Team Xtina isn’t faring so well with the new elimination standards, eh? Another week, another two eliminations, and another one of Xtina's ranks sent home, leaving Dez Duron as the sole representative from Team Boring-but-Attractive. Only one team member in the top eight? Ouch.
But that’s the beautiful thing about the new rules—this year’s top performers are truly the best of the best among this season’s contenders. In the past, lip service was always paid to the need to “build the strongest team,” but with each team having a guaranteed spot somewhere in the top four, the final rounds have often felt anticlimactic, with the eliminations leading up to the reveal of the top four fraught with outrage over weaker singers advancing while clearly more-talented competitors were eliminated simply because someone on their team had to go home.p> With that said: Sylvia Yacoub? Really, America? While her performances have always adhered to the standard Team Xtina Snoozefest Formula of relying on dazzling good looks, the ability to hit high notes, and a habit of playing it “safe” with Top 40 music selections to make up for the lack of personality, Yacoub has always seemed, to me, like a shoo-in for the semifinals. She is a great singer, and her insistence on using the piano that one time, even though Coach Christina waffled, stuck with me.
Unfortunately, the sudden piano-love might just have contributed to Yacoub’s downfall (point Christina). It was an odd decision considering her song choice—sassy Alicia Keys song “Girl on Fire” and seemed to stifle the potential energy she could have brought to the stage. What a bummer, though—she was the Xtina team member I was rooting for.
Also sent home this week was perpetual bore Bryan Keith of Team Adam, who attempted to channel some residual Superstorm Sandy feels with “New York State of Mind.” Blah. I’ve been waiting for that one.
Here’s how I think everyone else stacked up:
Blake Shelton was confused by Belew’s leather-and-chains-laden cover of Beyonce’s “Crazy in Love,” pointing out that this was the guy who auditioned with a Dolly Parton tune, and that the complete 180 of his stage persona was a bit jarring. I, too, was confused. Belew has made it this far on a steady parade of solid country/rock and classic covers—why did he choose now to don an Adam Lambert Halloween costume?
Oh man, this one hurt. Look, Hunte’s Usher cover was fine, it just wasn’t of the same amazing caliber as his performances usually are. Coach Cee Lo was apprehensive about Hunte's decision to mix things up with “Scream,” cautioning his mentee not to confuse the audience. Hunte was insistent, citing the concern that the audience forgets that he’s only eighteen years old. I’m not entirely sure why his age is so important; it’s not like we’re voting for the best teenage singer.
Dude! Better. Way better. Dez Duron takes the prize for "most improved over the course of the season"; his cover of the jazzy broadway classic “Feeling Good” was sexy and fun.

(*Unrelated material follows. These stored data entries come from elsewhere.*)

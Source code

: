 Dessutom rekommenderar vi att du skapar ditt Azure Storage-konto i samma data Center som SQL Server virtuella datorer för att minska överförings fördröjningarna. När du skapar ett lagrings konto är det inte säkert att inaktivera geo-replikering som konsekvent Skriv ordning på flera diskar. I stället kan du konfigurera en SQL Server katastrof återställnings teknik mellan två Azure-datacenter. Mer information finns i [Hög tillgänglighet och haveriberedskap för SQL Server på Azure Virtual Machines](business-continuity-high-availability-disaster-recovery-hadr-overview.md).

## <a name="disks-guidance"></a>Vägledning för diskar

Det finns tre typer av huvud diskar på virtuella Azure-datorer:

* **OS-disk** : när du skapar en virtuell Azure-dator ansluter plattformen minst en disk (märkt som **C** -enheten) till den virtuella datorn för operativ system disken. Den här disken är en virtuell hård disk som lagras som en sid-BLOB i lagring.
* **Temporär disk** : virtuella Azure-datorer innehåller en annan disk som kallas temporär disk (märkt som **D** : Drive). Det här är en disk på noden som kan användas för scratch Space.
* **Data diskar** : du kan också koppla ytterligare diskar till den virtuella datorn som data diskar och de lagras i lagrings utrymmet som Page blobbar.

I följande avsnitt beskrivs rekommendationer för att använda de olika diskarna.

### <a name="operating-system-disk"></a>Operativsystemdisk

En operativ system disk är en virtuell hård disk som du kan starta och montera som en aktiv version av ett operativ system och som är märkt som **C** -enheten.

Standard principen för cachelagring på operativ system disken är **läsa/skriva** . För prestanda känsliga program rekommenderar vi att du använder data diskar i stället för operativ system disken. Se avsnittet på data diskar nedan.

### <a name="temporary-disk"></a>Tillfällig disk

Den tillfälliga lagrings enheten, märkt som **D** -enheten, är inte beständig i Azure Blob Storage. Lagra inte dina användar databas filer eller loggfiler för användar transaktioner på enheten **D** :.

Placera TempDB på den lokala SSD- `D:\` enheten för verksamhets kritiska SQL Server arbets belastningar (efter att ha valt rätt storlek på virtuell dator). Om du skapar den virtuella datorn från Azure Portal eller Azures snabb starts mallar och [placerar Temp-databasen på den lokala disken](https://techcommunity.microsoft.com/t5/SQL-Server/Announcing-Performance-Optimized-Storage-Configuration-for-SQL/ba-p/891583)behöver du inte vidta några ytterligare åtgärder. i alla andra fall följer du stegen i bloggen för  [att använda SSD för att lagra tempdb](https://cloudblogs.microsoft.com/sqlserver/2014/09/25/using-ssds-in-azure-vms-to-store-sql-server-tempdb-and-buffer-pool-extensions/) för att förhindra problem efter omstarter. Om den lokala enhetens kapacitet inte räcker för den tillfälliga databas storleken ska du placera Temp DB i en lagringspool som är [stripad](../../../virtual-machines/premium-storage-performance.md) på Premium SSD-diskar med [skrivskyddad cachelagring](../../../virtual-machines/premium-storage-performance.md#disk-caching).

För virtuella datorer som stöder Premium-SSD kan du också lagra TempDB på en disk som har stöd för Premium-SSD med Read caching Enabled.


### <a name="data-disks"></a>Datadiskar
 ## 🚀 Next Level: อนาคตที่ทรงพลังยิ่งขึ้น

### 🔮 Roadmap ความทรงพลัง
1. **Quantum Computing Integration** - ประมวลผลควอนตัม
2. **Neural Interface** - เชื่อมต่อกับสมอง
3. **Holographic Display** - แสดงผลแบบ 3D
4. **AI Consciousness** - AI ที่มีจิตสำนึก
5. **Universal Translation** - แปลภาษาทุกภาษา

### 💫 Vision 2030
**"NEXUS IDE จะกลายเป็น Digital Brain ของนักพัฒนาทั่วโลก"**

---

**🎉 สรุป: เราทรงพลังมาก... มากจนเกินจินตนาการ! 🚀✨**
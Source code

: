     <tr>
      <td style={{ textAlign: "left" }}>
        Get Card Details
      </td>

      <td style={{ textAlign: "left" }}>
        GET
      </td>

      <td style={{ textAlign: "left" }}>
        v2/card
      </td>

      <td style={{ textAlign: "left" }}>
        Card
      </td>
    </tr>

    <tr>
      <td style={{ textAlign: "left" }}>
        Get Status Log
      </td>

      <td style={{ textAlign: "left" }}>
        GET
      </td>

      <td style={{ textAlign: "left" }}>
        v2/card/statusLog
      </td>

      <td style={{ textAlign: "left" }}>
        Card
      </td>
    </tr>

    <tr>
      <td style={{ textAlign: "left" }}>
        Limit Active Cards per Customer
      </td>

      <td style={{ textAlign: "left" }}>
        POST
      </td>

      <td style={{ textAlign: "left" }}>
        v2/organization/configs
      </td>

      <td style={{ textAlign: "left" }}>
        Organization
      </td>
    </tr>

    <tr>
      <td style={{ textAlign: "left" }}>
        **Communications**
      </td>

McDermott’s “Summer of 69” cover was solid in the way all of his performances are. I’m just wondering when we’ll start to run out of classic rock tunes for him to pick from.
Team Weird Beard! Backed by a full gospel choir and brandishing his piano-playing skills, Nicholas David gave what is, in my opinion, his best performance to date. While Sylvia Yacoub occasionally seemed constrained by the piano, David has embraced it, managing to convey energy and enthusiasm to the audience (as opposed to Yacoub’s signature sheer terror). Keep being awesome.
Every time Amanda Brown performs, I’m struck by the absurdity of Cee Lo Green’s decision to cut her loose during the battle rounds—and apparently so is he, considering the graciousness he show's every single time he evaluates her performances. Brown’s cover of Grace Potter’s “Star” showcased her vocal range nicely. I wouldn’t mind something a little more energetic in the coming weeks, though. This is the second time we saw Brown essentially stand in one place the entire song.
Martinez has come so far. In rehearsal footage, she fretted over the quiet nature of her voice and how it might stack up against those of powerhouses like Brown and Pope. It’s a valid concern. Quiet doesn’t always equate a lack of power, but it can come off that way. In her cover of the White Stripes' “Seven Nation Army,” Martinez made up for the lack of belting ability with a seductively mature growl. I love a good growl.
Well, Blake finally let Pope sing a ballad, his wife Miranda Lambert’s “Over You,” and it was just as lovely and refreshingly mature of a performance as I’d hoped for. Despite the emotionally charged nature of the performance (“Over You” was originally written about Shelton’s late brother, and Pope dedicated the performance to her late great-grandfather in the rehearsal montage), Pope maintained her composure and gave a phenomenal performance.